6 Months Since Legalizing Pot, Washington Looks Very Different Than Colorado

Impact

The news: Almost half a year into Colorado's retail marijuana legalization program, and it's going basically as intended. Crime is down (though there's no evidence legalization is responsible), sales are on track to generate tens of millions of dollars in taxes, and the doom-laden prophecies of marijuana reform opponents don't seem to have materialized ... yet. We are still awaiting more hard data, but the sky isn't yet falling and the regulatory environment is responding to new developments — especially with potent marijuana edibles that anecdotally seem way too strong for amateurs.

So how's it going in Washington, the other state to legalize the sale of marijuana for recreational use this year?

As it turns out, not so hot — in fact, it hasn't really begun, mainly because the state hasn't moved quickly enough to set up a regulatory environment or a network of marijuana dispensaries. Colorado's network of medical marijuana dispensaries laid the groundwork for a bustling recreational sales industry. But in Washington, customers are still waiting for legal businesses that can sell marijuana.

The background: Reason's Jacob Sullum has an extensive rundown of the case for why Washington is off to a bad start, and it's pretty compelling ("Soviet-style" aspersions aside). The state's Liquor Control Board (LCB) has long been skeptical of the legality of medical marijuana dispensaries, most of which operated as "collective gardens" with rotating memberships. Even in permissive Washington, the legal basis behind these businesses was stretching it (though few prosecutors would bet on a Seattle jury convicting a medical marijuana provider). Restrictions introduced in the I-502 proposal that legalized recreational marijuana, coupled with the LCB's restrictive attitude towards marijuana, meant that medical marijuana patients could end up thrown under the bus.

For what it's worth, the LCB doesn't know what the demand will be, relying on a RAND corporation survey that indicated use more than double previous estimates. Unlike in Colorado, there's a cap on the amount of legal weed that can be grown statewide: 80 tons. The RAND survey estimates that Washingtonians smoked an astounding 175 tons of the green stuff in 2013, meaning state-licensed stores won't be able to keep up with demand and prices will skyrocket.

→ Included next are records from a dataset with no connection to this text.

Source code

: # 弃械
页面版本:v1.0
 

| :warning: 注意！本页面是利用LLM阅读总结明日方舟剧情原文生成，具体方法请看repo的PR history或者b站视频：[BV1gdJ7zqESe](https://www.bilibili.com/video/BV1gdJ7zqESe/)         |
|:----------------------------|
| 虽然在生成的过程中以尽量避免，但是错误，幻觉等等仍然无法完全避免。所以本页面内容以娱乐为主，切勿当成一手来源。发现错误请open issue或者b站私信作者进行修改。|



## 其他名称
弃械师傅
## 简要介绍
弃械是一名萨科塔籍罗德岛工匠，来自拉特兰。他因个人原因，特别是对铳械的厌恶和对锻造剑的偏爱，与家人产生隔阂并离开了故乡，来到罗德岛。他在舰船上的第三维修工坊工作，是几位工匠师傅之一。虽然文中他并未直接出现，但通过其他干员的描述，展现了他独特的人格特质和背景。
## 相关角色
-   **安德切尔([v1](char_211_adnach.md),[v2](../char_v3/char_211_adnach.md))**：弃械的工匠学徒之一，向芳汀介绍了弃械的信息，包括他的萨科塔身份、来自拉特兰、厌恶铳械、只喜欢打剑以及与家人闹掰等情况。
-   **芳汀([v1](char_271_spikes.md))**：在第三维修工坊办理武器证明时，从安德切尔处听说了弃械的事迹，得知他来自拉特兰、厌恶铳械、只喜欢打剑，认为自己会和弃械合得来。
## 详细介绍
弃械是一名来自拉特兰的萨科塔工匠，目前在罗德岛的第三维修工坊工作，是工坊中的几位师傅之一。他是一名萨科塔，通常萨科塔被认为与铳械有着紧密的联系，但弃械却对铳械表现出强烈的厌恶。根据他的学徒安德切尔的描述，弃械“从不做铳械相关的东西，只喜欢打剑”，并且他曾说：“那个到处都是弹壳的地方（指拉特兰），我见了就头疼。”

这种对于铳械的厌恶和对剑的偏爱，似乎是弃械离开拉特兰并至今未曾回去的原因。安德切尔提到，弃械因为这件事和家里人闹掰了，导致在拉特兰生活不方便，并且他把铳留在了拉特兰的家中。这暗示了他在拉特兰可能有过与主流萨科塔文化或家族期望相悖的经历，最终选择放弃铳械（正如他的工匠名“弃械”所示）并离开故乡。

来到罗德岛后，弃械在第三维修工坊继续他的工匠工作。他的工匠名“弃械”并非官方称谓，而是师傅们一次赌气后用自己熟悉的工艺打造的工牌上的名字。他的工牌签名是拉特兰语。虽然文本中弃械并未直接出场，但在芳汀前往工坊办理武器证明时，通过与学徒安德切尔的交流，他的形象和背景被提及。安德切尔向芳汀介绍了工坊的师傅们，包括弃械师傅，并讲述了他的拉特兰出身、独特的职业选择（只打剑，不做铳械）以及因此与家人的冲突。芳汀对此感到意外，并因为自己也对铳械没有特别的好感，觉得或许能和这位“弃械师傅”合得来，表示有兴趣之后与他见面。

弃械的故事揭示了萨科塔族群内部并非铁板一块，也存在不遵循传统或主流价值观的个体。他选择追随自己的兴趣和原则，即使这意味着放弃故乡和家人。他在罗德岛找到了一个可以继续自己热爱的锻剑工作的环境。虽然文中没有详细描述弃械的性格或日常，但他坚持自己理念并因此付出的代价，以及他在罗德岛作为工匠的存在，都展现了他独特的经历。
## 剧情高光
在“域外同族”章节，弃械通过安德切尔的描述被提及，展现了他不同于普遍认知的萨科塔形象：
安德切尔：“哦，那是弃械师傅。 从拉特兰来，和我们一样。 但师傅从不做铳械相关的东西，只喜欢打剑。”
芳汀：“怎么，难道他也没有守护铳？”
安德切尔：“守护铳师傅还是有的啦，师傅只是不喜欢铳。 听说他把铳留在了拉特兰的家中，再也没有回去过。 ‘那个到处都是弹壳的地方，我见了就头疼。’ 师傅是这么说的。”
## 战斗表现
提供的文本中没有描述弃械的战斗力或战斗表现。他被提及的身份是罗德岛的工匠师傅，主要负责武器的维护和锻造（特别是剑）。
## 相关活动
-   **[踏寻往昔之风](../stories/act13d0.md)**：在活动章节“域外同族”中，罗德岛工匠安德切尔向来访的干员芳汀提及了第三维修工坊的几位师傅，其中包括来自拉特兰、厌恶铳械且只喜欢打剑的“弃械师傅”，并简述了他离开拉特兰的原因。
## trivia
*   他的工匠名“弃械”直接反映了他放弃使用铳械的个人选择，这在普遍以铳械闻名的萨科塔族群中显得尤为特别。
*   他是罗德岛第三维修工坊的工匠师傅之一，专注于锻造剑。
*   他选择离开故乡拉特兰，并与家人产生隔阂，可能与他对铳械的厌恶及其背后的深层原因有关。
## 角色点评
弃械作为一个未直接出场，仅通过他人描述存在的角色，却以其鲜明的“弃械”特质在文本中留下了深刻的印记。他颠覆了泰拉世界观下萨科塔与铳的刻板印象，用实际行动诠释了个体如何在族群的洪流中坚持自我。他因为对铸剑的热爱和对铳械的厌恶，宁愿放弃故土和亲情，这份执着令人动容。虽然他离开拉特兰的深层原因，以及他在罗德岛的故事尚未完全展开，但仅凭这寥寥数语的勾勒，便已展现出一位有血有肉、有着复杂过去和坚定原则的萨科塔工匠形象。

The LCB is planning to issue around 334 retail licenses for the entire state (around the same number of state-owned liquor stores before privatization in 2012), but no one knows how many of those will ever actually open in the near future. Some 100 cities and counties have temporary or permanent bans on marijuana businesses, and lawsuits are currently ongoing to see whether these bans are legal under state law. As of May 6, just 29 production licenses had been issued.

And the LCB wants to restrict supply to ease the concerns of the feds, meaning that prices will be high. It has no illusions that it will immediately wipe out the illegal marijuana trade. Instead, the LCB hopes to capture 25% of the total market in the first year of operation, which could go in either direction, depending on prices and availability.

"I don't know how quickly people moved away from buying their liquor from bootleggers after Prohibition ended," said John Schochet, who works for the Seattle City Attorney's Office. "But I think we start from the view that most people, given a reasonable, legal way to purchase a product, will take the legal way if it's not outrageously expensive and inconvenient. We would like to be more ambitious than the 25% figure."

Adding to its problems, Washington currently has no locations where recreational marijuana can be legally purchased. And it won't until at least July.

The (University of Washington) Daily's Nathan Taft writes: "Lawmakers are concerned that allowing unlimited marijuana growth in the new system will result in more illicit sales, but that couldn't be further from the truth. There already is unlimited marijuana growth — it just occurs in the black market. Let's put that growth where it belongs, in legal marijuana farms that are taxed, regulated and far away from minors."

So is this really a huge mess? No, Washington's bill remains a huge step in the right direction. Its regime will just be less liberal and more cautious than Colorado's. While that means it might not have the same immediate, major impact, it also means that Washington's marijuana industry will be more tightly regulated. Free market advocates will be frustrated by the slower pace of reform in Washington, but it's just one of several regulatory regimes that will eventually be assessed in other states considering marijuana legalization ... like Vermont.

Marijuana reform is a messy process, with everything from federal water rights to dispensary banking calculated to prevent federal intervention. While Colorado is making headlines for its rapid move forward into legalization, a cautious approach may be the only one able to convince politicians in other states.

Advocates remain confident that one way or the other, Washington's marijuana legalization experiment will still work out. (Even Bill Gates is on board.) Meanwhile, even a limited approach will reap benefits like decreased profits for traffickers and more state tax revenue. And smokers are still free from the threat of a nasty interaction with the police. According to court data gathered by the Washington State ACLU, low-level marijuana offenses dropped from 6,879 in 2011 to just 120 in 2013.

Seattle police recently made the largest marijuana bust in the department's history, seizing 2,663 plants and 86 pounds of processed ganja. But detectives said they only wanted to cut the operation down to its legally mandated size, even letting the owners pick which plants and processed units they wanted to keep. No one was arrested.